In this dissertation, we analyze each of these individual conditions to understand their effects on the performance of deep networks. Furthermore, we devise mitigation strategies when the ideal conditions may not be met.

We, first, investigate the relationship between the performance of a convolutional neural network (CNN), its depth, and the size of its training set. Designing a CNN is a challenging task and the most common approach to picking the right architecture is to experiment with many parameters until a desirable performance is achieved. We derive performance bounds on CNNs with respect to the network parameters and the size of the available training dataset. We prove a sufficient condition --polynomial in the depth of the CNN-- on the training database size to guarantee such performance. We empirically test our theory on the problem of gender classification and explore the effect of varying the CNN depth, as well as the training distribution and set size. Under i.i.d. sampling of the training set, we show that the incremental benefit of a new training sample decreases exponentially with the training set size.

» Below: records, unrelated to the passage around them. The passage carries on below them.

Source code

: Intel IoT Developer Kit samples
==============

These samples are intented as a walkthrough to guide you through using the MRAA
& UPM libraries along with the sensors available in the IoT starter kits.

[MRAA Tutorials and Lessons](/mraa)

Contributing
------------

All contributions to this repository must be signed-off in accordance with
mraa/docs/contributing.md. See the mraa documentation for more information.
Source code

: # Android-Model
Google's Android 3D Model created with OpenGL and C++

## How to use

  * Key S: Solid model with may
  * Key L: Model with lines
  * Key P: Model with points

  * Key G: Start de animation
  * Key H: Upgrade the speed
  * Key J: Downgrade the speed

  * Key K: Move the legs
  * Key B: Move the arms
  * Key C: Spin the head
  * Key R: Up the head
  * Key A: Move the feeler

Next, we study the structure of the CNN layers, by examining the convolutional, activation, and pooling layers, and showing a parallelism between this structure and another well-studied problem: Convolutional Sparse Coding (CSC). The sparse representation framework is a popular approach due to its desirable theoretical guarantees and the successful use of sparse representations as feature vectors in machine learning problems. Recently, a connection between CNNs and CSC was established using a simplified CNN model. Motivated by the use of spatial pooling in practical CNN implementations, we investigate the effect of using spatial pooling in the CSC model. We show that the spatial pooling operations do not hinder the performance and can introduce additional benefits.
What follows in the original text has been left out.